■ TASK DESCRIPTION
Find where "### Creating a Deployment Tag" appears in the records below, then return that line and every later line exactly, stopping only at the last line.

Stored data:

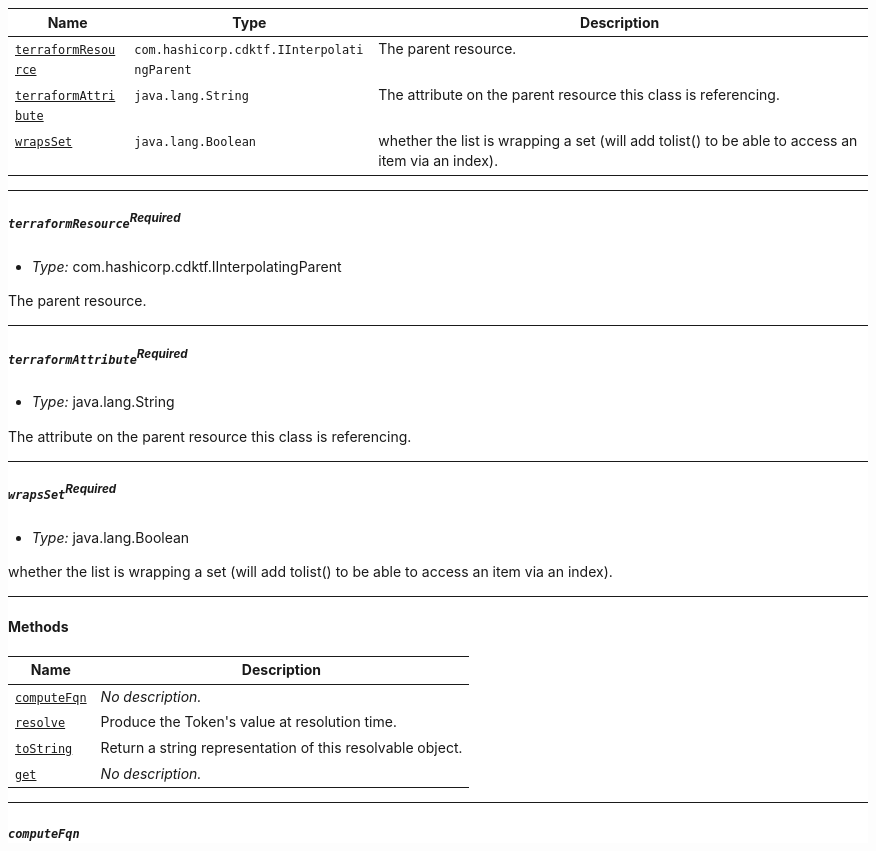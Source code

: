 | **Name** | **Type** | **Description** |
| --- | --- | --- |
| <code><a href="#@cdktf/provider-consul.dataConsulKeys.DataConsulKeysKeyList.Initializer.parameter.terraformResource">terraformResource</a></code> | <code>com.hashicorp.cdktf.IInterpolatingParent</code> | The parent resource. |
| <code><a href="#@cdktf/provider-consul.dataConsulKeys.DataConsulKeysKeyList.Initializer.parameter.terraformAttribute">terraformAttribute</a></code> | <code>java.lang.String</code> | The attribute on the parent resource this class is referencing. |
| <code><a href="#@cdktf/provider-consul.dataConsulKeys.DataConsulKeysKeyList.Initializer.parameter.wrapsSet">wrapsSet</a></code> | <code>java.lang.Boolean</code> | whether the list is wrapping a set (will add tolist() to be able to access an item via an index). |

---

##### `terraformResource`<sup>Required</sup> <a name="terraformResource" id="@cdktf/provider-consul.dataConsulKeys.DataConsulKeysKeyList.Initializer.parameter.terraformResource"></a>

- *Type:* com.hashicorp.cdktf.IInterpolatingParent

The parent resource.

---

##### `terraformAttribute`<sup>Required</sup> <a name="terraformAttribute" id="@cdktf/provider-consul.dataConsulKeys.DataConsulKeysKeyList.Initializer.parameter.terraformAttribute"></a>

- *Type:* java.lang.String

The attribute on the parent resource this class is referencing.

---

##### `wrapsSet`<sup>Required</sup> <a name="wrapsSet" id="@cdktf/provider-consul.dataConsulKeys.DataConsulKeysKeyList.Initializer.parameter.wrapsSet"></a>

- *Type:* java.lang.Boolean

whether the list is wrapping a set (will add tolist() to be able to access an item via an index).

---

#### Methods <a name="Methods" id="Methods"></a>

| **Name** | **Description** |
| --- | --- |
| <code><a href="#@cdktf/provider-consul.dataConsulKeys.DataConsulKeysKeyList.computeFqn">computeFqn</a></code> | *No description.* |
| <code><a href="#@cdktf/provider-consul.dataConsulKeys.DataConsulKeysKeyList.resolve">resolve</a></code> | Produce the Token's value at resolution time. |
| <code><a href="#@cdktf/provider-consul.dataConsulKeys.DataConsulKeysKeyList.toString">toString</a></code> | Return a string representation of this resolvable object. |
| <code><a href="#@cdktf/provider-consul.dataConsulKeys.DataConsulKeysKeyList.get">get</a></code> | *No description.* |

---

##### `computeFqn` <a name="computeFqn" id="@cdktf/provider-consul.dataConsulKeys.DataConsulKeysKeyList.computeFqn"></a>

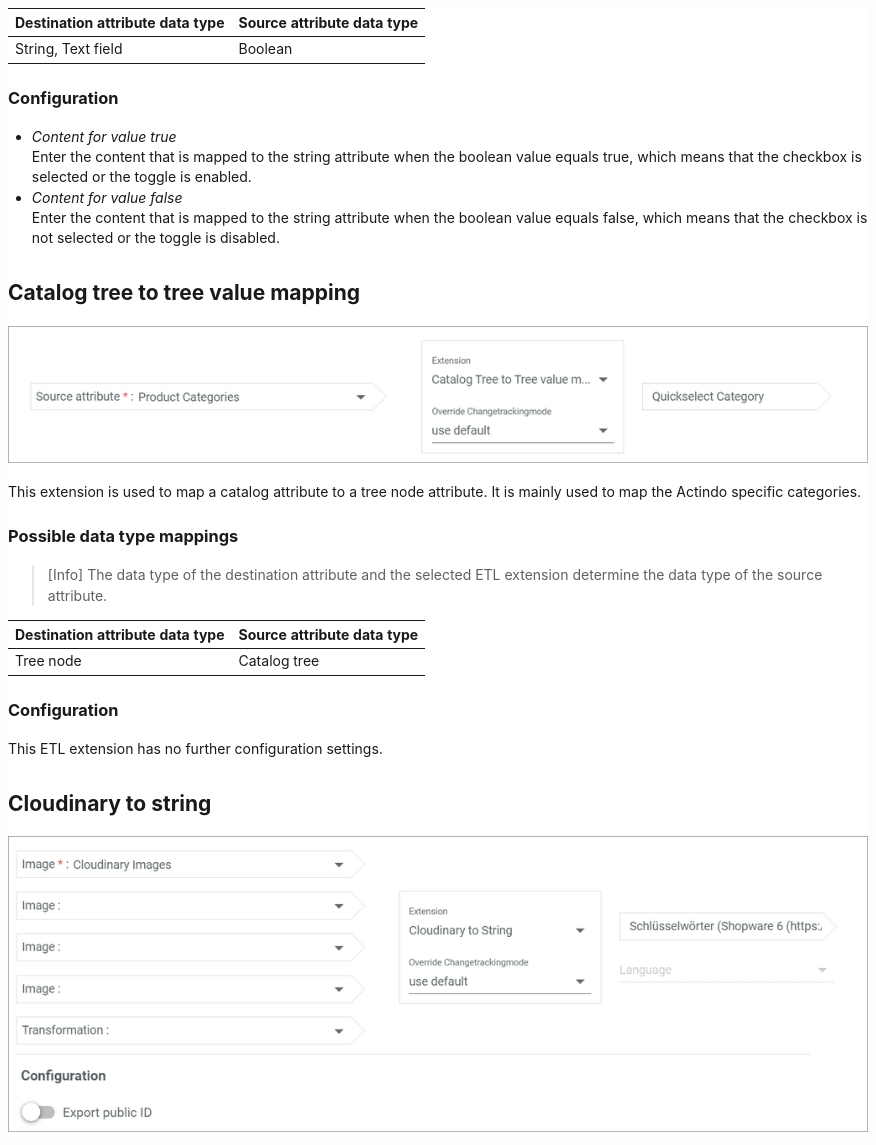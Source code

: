 | Destination attribute data type  | Source attribute data type     |
|----------------------------------|--------------------------------|
| String, Text field               | Boolean                        |

### Configuration

- *Content for value true*   
    Enter the content that is mapped to the string attribute when the boolean value equals true, which means that the checkbox is selected or the toggle is enabled.
- *Content for value false*   
    Enter the content that is mapped to the string attribute when the boolean value equals false, which means that the checkbox is not selected or the toggle is disabled.



## Catalog tree to tree value mapping

![Catalog tree to tree value mapping](../../Assets/Screenshots/DataHub/Settings/ETL/Extensions/CatalogTreeToTreeValueMapping.png "[Catalog tree to tree value mapping]")

This extension is used to map a catalog attribute to a tree node attribute. It is mainly used to map the Actindo specific categories.

### Possible data type mappings

> [Info] The data type of the destination attribute and the selected ETL extension determine the data type of the source attribute.

| Destination attribute data type  | Source attribute data type     |
|----------------------------------|--------------------------------|
| Tree node                        | Catalog tree                   |

### Configuration

This ETL extension has no further configuration settings.



## Cloudinary to string

![Cloudinary to string](../../Assets/Screenshots/DataHub/Settings/ETL/Extensions/CloudinaryToString.png "[Cloudinary to string]")


[comment]: <> (Simon: Bitte kontrollieren und ggf. anpassen/weiter ausführen. Die Kommentare in dieser Datei kommen noch vom 1. Version von DataHub, von Hannah erstellt. Bitte durchgehen und Fragen beantworten!)
[comment]: <> (Configuration wird nur bei boolean als destination attribute angezeigt. -> BUG-224)
[comment]: <> (SpecialBasePriceToFloatExtension)
[comment]: <> (SpecialBasePriceToDateTimeExtension)
[comment]: <> (Standardmäßig wird das Enddatum gemappt! Deutsches UI falsch -> richtig: Von-Datum -> BUG-220)
[comment]: <> (StringsToPriceExtension)
[comment]: <> (PriceSpecialPriceToFloatExtension)
[comment]: <> (PriceSpecialPriceCopyExtension)
[comment]: <> (ETLTreeExtension)
[comment]: <> (Stimmt das? Oder: To map several image URLs within one source attribute, define a separator in the configuration. ?!)
[comment]: <> (Separator correct? oder between URLs?)
[comment]: <> (What happens if a string attribute contains a floating number? Is it rounded? And why is the float data type allowed as Destination?)
[comment]: <> (separator for absolute numbers? where is an absolute number separated?)
[comment]: <> (Was ist FusionMaps?)
[comment]: <> (Ist das richtig? Immer brutto und Standardwährung? oder funktioniert dieses mapping gar nicht mehr?)
[comment]: <> (Stimmen die Datentypen?)
[comment]: <> (Stimmt das? Warum heißt die extension Tree/string wenn nur eine tree node gemappt werden kann?)
[comment]: <> (Verwirrend: warum wird bei der unitvalue-to-number erweiterung nur der mengenwert, bei der unitvalue-to-string erweiterung aber menge inklusive einheit übertragen?)
[comment]: <> (VariantValueToStringExtension)
[comment]: <> (Welchen Sinn ergibt ein Toggle, der nicht umgeschaltet werden kann?)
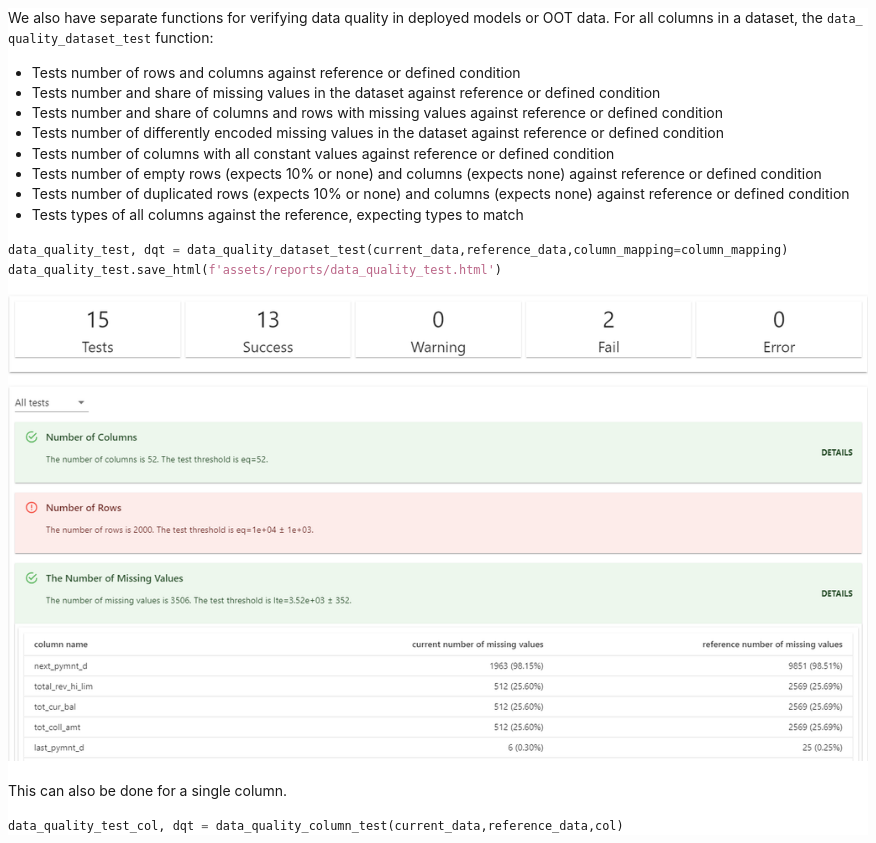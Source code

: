 We also have separate functions for verifying data quality in deployed models or OOT data. For all columns in a dataset, the `data_quality_dataset_test` function:
- Tests number of rows and columns against reference or defined condition
- Tests number and share of missing values in the dataset against reference or defined condition
- Tests number and share of columns and rows with missing values against reference or defined condition
- Tests number of differently encoded missing values in the dataset against reference or defined condition
- Tests number of columns with all constant values against reference or defined condition
- Tests number of empty rows (expects 10% or none) and columns (expects none) against reference or defined condition
- Tests number of duplicated rows (expects 10% or none) and columns (expects none) against reference or defined condition
- Tests types of all columns against the reference, expecting types to match

```python
data_quality_test, dqt = data_quality_dataset_test(current_data,reference_data,column_mapping=column_mapping)
data_quality_test.save_html(f'assets/reports/data_quality_test.html')
```

![](../../../assets/images/stability_07-dqt.PNG)

This can also be done for a single column.

```python
data_quality_test_col, dqt = data_quality_column_test(current_data,reference_data,col)
```
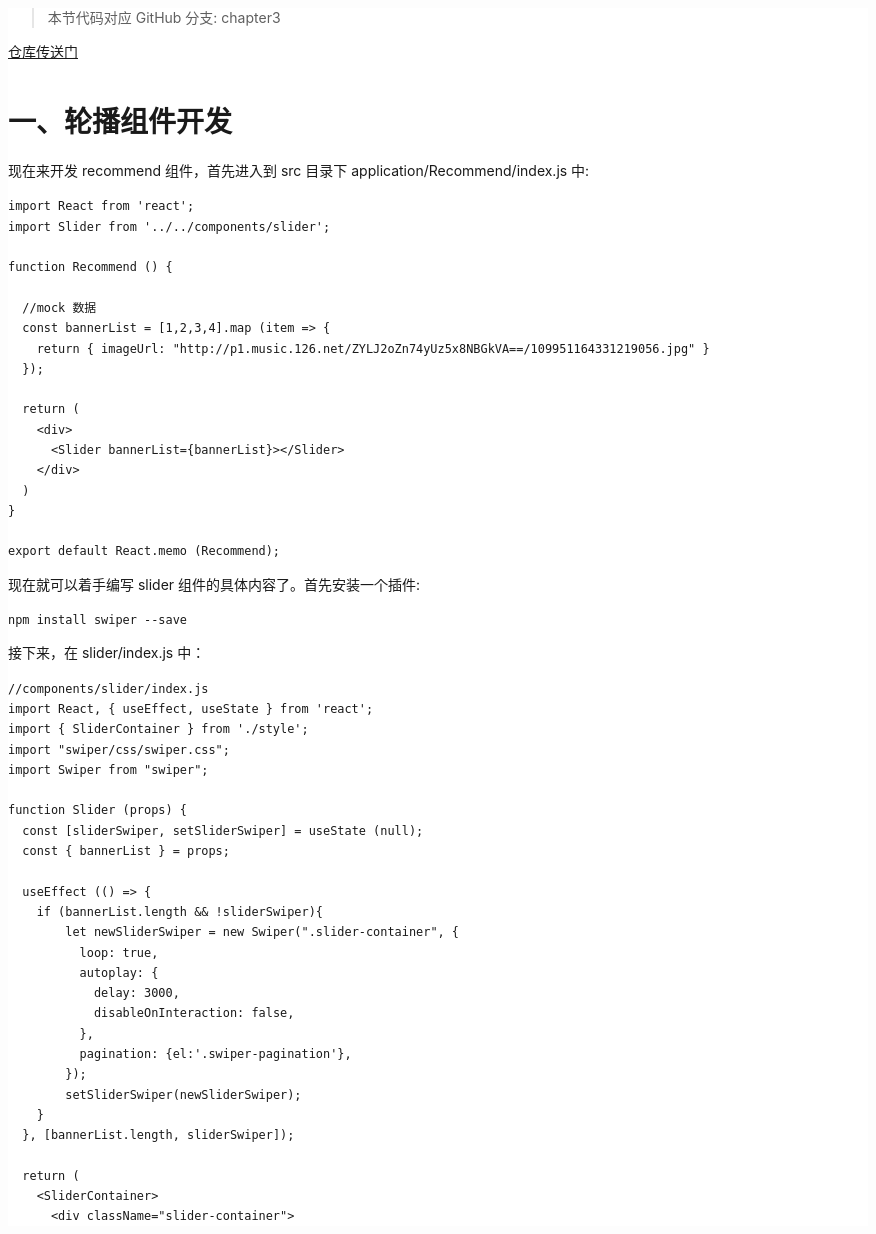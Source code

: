 > 本节代码对应 GitHub 分支: chapter3

[仓库传送门](https://github.com/sanyuan0704/react-cloud-music/tree/chapter3)

# 一、轮播组件开发

现在来开发 recommend 组件，首先进入到 src 目录下 application/Recommend/index.js 中:

```
import React from 'react';
import Slider from '../../components/slider';

function Recommend () {

  //mock 数据
  const bannerList = [1,2,3,4].map (item => {
    return { imageUrl: "http://p1.music.126.net/ZYLJ2oZn74yUz5x8NBGkVA==/109951164331219056.jpg" }
  });

  return (
    <div>
      <Slider bannerList={bannerList}></Slider>
    </div>
  )
}

export default React.memo (Recommend);

```

现在就可以着手编写 slider 组件的具体内容了。首先安装一个插件:

```
npm install swiper --save

```

接下来，在 slider/index.js 中：

```
//components/slider/index.js
import React, { useEffect, useState } from 'react';
import { SliderContainer } from './style';
import "swiper/css/swiper.css";
import Swiper from "swiper";

function Slider (props) {
  const [sliderSwiper, setSliderSwiper] = useState (null);
  const { bannerList } = props;

  useEffect (() => {
    if (bannerList.length && !sliderSwiper){
        let newSliderSwiper = new Swiper(".slider-container", {
          loop: true,
          autoplay: {
            delay: 3000,
            disableOnInteraction: false,
          },
          pagination: {el:'.swiper-pagination'},
        });
        setSliderSwiper(newSliderSwiper);
    }
  }, [bannerList.length, sliderSwiper]);
  
  return (
    <SliderContainer>
      <div className="slider-container">
```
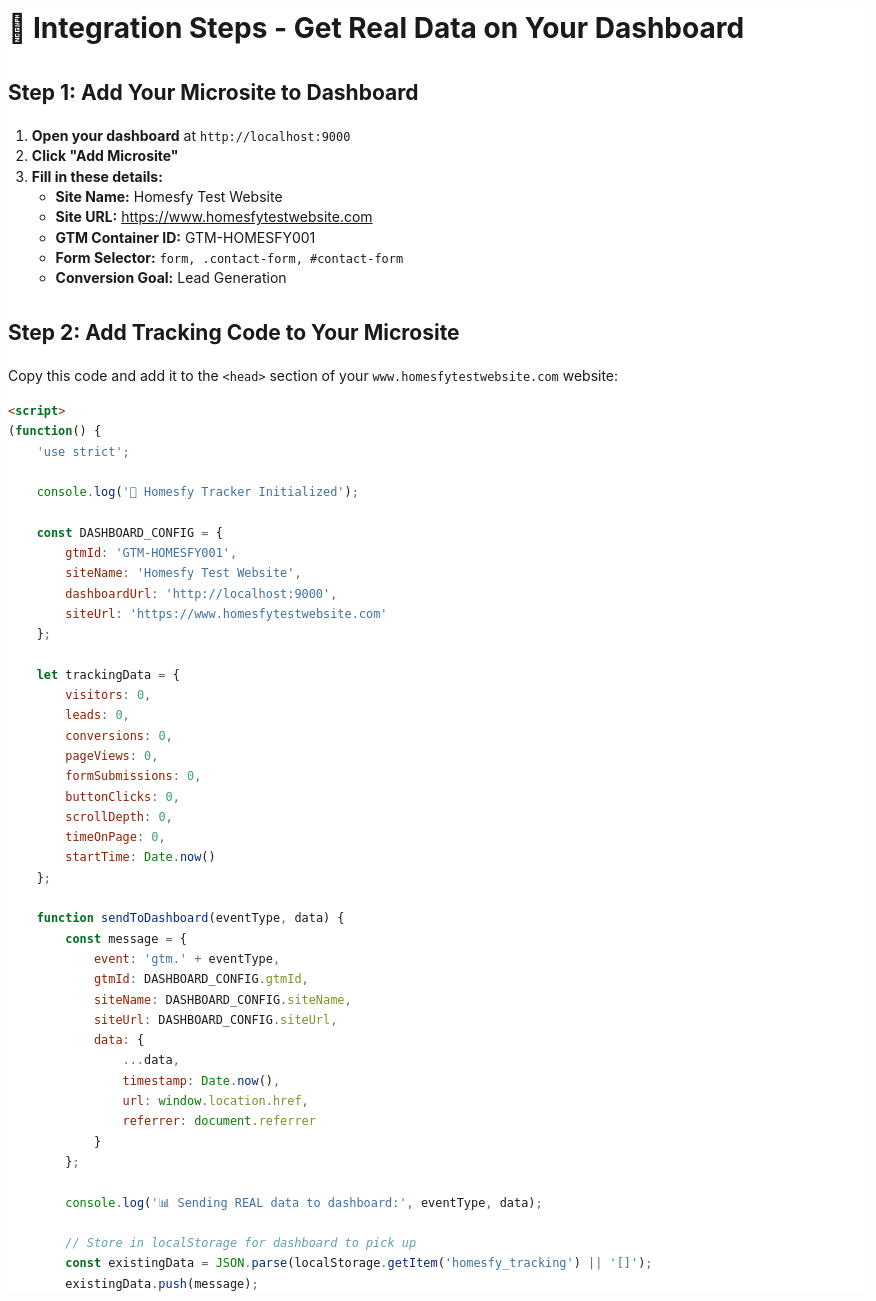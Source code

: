 # 🚀 Integration Steps - Get Real Data on Your Dashboard

## Step 1: Add Your Microsite to Dashboard

1. **Open your dashboard** at `http://localhost:9000`
2. **Click "Add Microsite"**
3. **Fill in these details:**
   - **Site Name:** Homesfy Test Website
   - **Site URL:** https://www.homesfytestwebsite.com
   - **GTM Container ID:** GTM-HOMESFY001
   - **Form Selector:** `form, .contact-form, #contact-form`
   - **Conversion Goal:** Lead Generation

## Step 2: Add Tracking Code to Your Microsite

Copy this code and add it to the `<head>` section of your `www.homesfytestwebsite.com` website:

```html
<script>
(function() {
    'use strict';
    
    console.log('🚀 Homesfy Tracker Initialized');
    
    const DASHBOARD_CONFIG = {
        gtmId: 'GTM-HOMESFY001',
        siteName: 'Homesfy Test Website',
        dashboardUrl: 'http://localhost:9000',
        siteUrl: 'https://www.homesfytestwebsite.com'
    };

    let trackingData = {
        visitors: 0,
        leads: 0,
        conversions: 0,
        pageViews: 0,
        formSubmissions: 0,
        buttonClicks: 0,
        scrollDepth: 0,
        timeOnPage: 0,
        startTime: Date.now()
    };

    function sendToDashboard(eventType, data) {
        const message = {
            event: 'gtm.' + eventType,
            gtmId: DASHBOARD_CONFIG.gtmId,
            siteName: DASHBOARD_CONFIG.siteName,
            siteUrl: DASHBOARD_CONFIG.siteUrl,
            data: {
                ...data,
                timestamp: Date.now(),
                url: window.location.href,
                referrer: document.referrer
            }
        };

        console.log('📊 Sending REAL data to dashboard:', eventType, data);

        // Store in localStorage for dashboard to pick up
        const existingData = JSON.parse(localStorage.getItem('homesfy_tracking') || '[]');
        existingData.push(message);
```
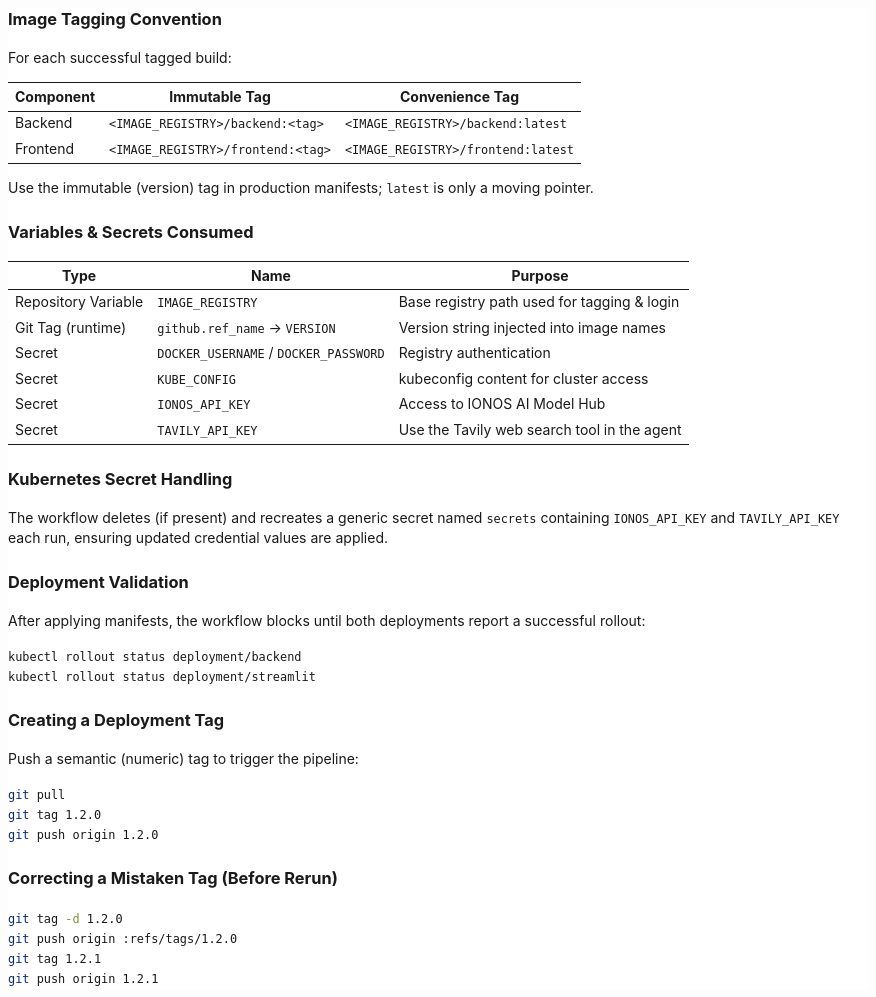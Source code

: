 ### Image Tagging Convention

For each successful tagged build:

| Component | Immutable Tag | Convenience Tag |
|-----------|---------------|-----------------|
| Backend   | `<IMAGE_REGISTRY>/backend:<tag>`   | `<IMAGE_REGISTRY>/backend:latest`   |
| Frontend  | `<IMAGE_REGISTRY>/frontend:<tag>`  | `<IMAGE_REGISTRY>/frontend:latest`  |

Use the immutable (version) tag in production manifests; `latest` is only a moving pointer.

### Variables & Secrets Consumed

| Type | Name | Purpose |
|------|------|---------|
| Repository Variable | `IMAGE_REGISTRY` | Base registry path used for tagging & login |
| Git Tag (runtime) | `github.ref_name` → `VERSION` | Version string injected into image names |
| Secret | `DOCKER_USERNAME` / `DOCKER_PASSWORD` | Registry authentication |
| Secret | `KUBE_CONFIG` | kubeconfig content for cluster access |
| Secret | `IONOS_API_KEY` | Access to IONOS AI Model Hub |
| Secret | `TAVILY_API_KEY` | Use the Tavily web search tool in the agent |

### Kubernetes Secret Handling

The workflow deletes (if present) and recreates a generic secret named `secrets` containing `IONOS_API_KEY` and `TAVILY_API_KEY` each run, ensuring updated credential values are applied.

### Deployment Validation

After applying manifests, the workflow blocks until both deployments report a successful rollout:

```
kubectl rollout status deployment/backend
kubectl rollout status deployment/streamlit
```

### Creating a Deployment Tag

Push a semantic (numeric) tag to trigger the pipeline:

```bash
git pull
git tag 1.2.0
git push origin 1.2.0
```

### Correcting a Mistaken Tag (Before Rerun)

```bash
git tag -d 1.2.0
git push origin :refs/tags/1.2.0
git tag 1.2.1
git push origin 1.2.1
```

■ TASK SOLUTION
### Creating a Deployment Tag

Push a semantic (numeric) tag to trigger the pipeline:

```bash
git pull
git tag 1.2.0
git push origin 1.2.0
```

### Correcting a Mistaken Tag (Before Rerun)

```bash
git tag -d 1.2.0
git push origin :refs/tags/1.2.0
git tag 1.2.1
git push origin 1.2.1
```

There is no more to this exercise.